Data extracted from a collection
━━━━━━━━

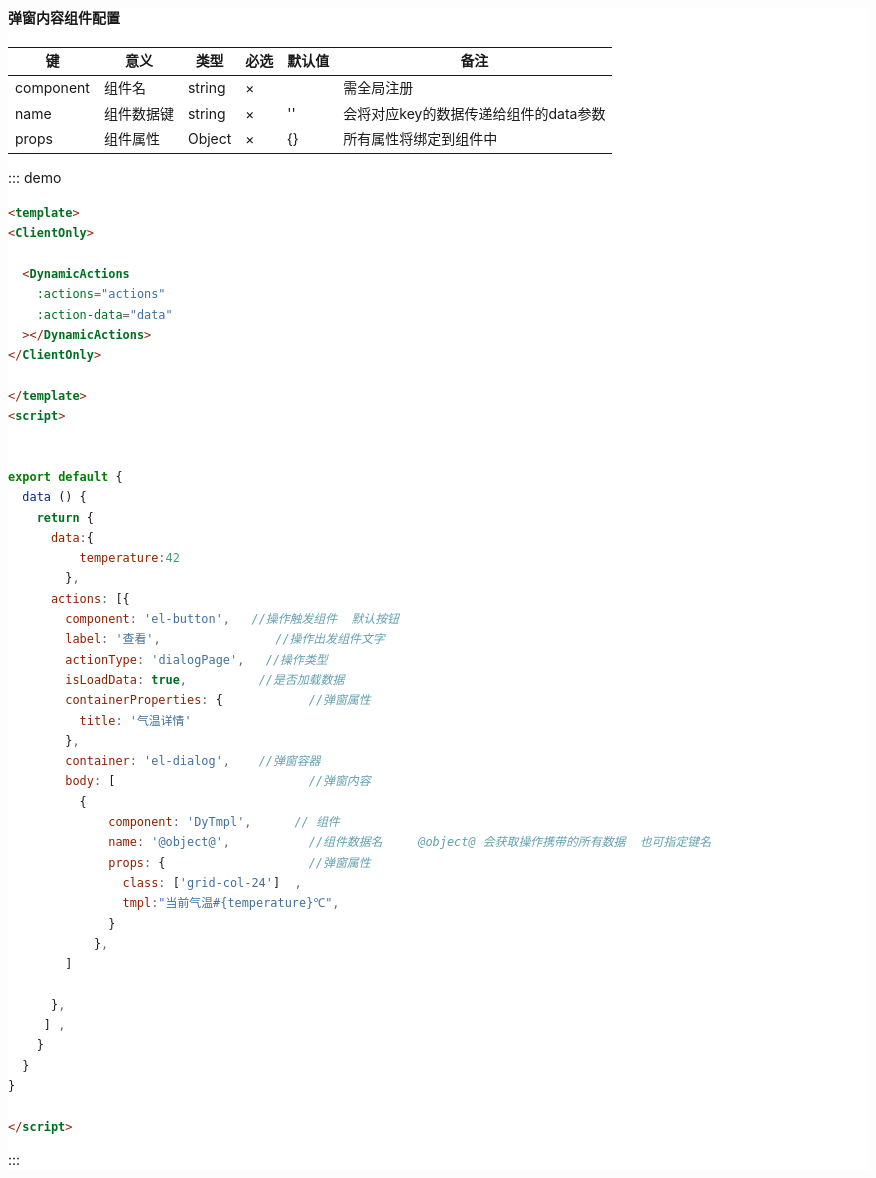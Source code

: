 
#### 弹窗内容组件配置

| 键  | 意义 | 类型 | 必选 | 默认值 | 备注 |
| --- | ---- | ---- | ---- | ------ | ---- | 
| component | 组件名              |  string | ×     |    |  需全局注册    |
| name | 组件数据键                   |  string | ×    | ''   |   会将对应key的数据传递给组件的data参数     |
| props | 组件属性                    | Object | ×       |  {}   |  所有属性将绑定到组件中   |



::: demo
``` html
<template>
<ClientOnly>

  <DynamicActions
    :actions="actions"
    :action-data="data"
  ></DynamicActions>
</ClientOnly>
  
</template>
<script>
   

export default {
  data () {
    return {
      data:{
          temperature:42
        },
      actions: [{
        component: 'el-button',   //操作触发组件  默认按钮
        label: '查看',                //操作出发组件文字
        actionType: 'dialogPage',   //操作类型
        isLoadData: true,          //是否加载数据
        containerProperties: {            //弹窗属性
          title: '气温详情'
        },
        container: 'el-dialog',    //弹窗容器
        body: [                           //弹窗内容
          {
              component: 'DyTmpl',      // 组件
              name: '@object@',           //组件数据名     @object@ 会获取操作携带的所有数据  也可指定键名
              props: {                    //弹窗属性 
                class: ['grid-col-24']  ,
                tmpl:"当前气温#{temperature}℃",
              }
            },
        ]                 
       
      },
     ] ,
    }
  }
}
 
</script>
```
:::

━━━━━━━━

For every line in the data above that has the string "props", return that line.

| props | 组件属性                    | Object | ×       |  {}   |  所有属性将绑定到组件中   |
              props: {                    //弹窗属性 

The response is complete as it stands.